Ilustrasi bitcoin. Foto: Indodax Academy.
Harga Bitcoin Tergelincir di Akhir Juli, Ini Penyebabnya
Husen Miftahudin • 1 August 2026 11:50
New York: Harga bitcoin melemah pada perdagangan Jumat waktu setempat di tengah ketidakpastian arah kebijakan suku bunga Federal Reserve (The Fed) dan meningkatnya ketegangan geopolitik di Timur Tengah. Meski demikian, aset kripto terbesar di dunia itu masih mencatat kenaikan sepanjang Juli 2026.
Mengutip Investing.com, Sabtu, 1 Agustus 2026, bitcoin turun 2,7 persen dan diperdagangkan di kisaran USD62.995,8. Secara bulanan, bitcoin masih menguat lebih dari tujuh persen setelah pada Juni lalu sempat terkoreksi lebih dari 20 persen.
Pergerakan bitcoin relatif terbatas setelah Federal Reserve memutuskan mempertahankan suku bunga acuannya pada pertemuan pekan ini. Meski keputusan tersebut telah diperkirakan pasar, investor masih menunggu kejelasan mengenai waktu dan arah kebijakan moneter berikutnya.
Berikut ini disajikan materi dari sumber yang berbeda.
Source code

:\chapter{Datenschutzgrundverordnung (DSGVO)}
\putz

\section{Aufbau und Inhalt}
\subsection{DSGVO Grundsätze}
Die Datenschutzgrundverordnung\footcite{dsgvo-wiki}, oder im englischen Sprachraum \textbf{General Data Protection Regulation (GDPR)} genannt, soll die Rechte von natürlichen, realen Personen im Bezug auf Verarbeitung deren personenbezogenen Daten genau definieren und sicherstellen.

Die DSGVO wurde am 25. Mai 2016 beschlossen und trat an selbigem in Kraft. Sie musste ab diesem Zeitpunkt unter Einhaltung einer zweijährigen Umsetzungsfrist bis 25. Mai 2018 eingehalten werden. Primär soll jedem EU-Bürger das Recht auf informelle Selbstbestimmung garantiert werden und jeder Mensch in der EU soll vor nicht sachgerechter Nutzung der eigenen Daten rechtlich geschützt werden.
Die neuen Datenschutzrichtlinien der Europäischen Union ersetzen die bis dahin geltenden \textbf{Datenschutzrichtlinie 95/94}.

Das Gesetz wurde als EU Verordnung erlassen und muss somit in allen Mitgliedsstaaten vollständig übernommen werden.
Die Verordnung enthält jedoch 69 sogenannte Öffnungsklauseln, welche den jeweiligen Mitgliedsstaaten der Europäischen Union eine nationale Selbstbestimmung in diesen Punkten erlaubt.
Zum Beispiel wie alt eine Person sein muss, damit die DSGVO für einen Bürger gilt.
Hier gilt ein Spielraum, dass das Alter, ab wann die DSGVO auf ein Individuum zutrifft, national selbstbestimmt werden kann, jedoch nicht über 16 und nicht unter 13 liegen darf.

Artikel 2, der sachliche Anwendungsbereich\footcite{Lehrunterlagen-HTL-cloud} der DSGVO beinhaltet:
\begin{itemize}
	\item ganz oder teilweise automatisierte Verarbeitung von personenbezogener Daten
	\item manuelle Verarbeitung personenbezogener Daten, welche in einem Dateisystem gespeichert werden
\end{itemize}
Di sisi lain, meningkatnya ketegangan di Timur Tengah turut mendorong kenaikan harga minyak dunia. Kondisi tersebut memunculkan kekhawatiran terhadap potensi tekanan inflasi yang dapat membatasi ruang bagi The Fed untuk memangkas suku bunga pada tahun ini.
Bitcoin tertinggal dari reli saham teknologi
Performa bitcoin berbeda dengan pasar saham Amerika Serikat yang menguat didorong kinerja positif emiten teknologi. Reli saham teknologi dipimpin oleh laporan keuangan Microsoft yang meningkatkan optimisme terhadap belanja infrastruktur kecerdasan buatan (artificial intelligence/AI).
Namun, sentimen positif tersebut belum mampu mendorong aset kripto mengikuti tren penguatan pasar saham. Selain itu, arus dana ke exchange-traded fund (ETF) berbasis Bitcoin menunjukkan pergerakan yang beragam dalam beberapa sesi terakhir setelah sebelumnya mencatat aliran dana masuk secara konsisten.
Pelaku pasar juga mencermati laporan keuangan dua perusahaan yang memiliki eksposur besar terhadap aset kripto.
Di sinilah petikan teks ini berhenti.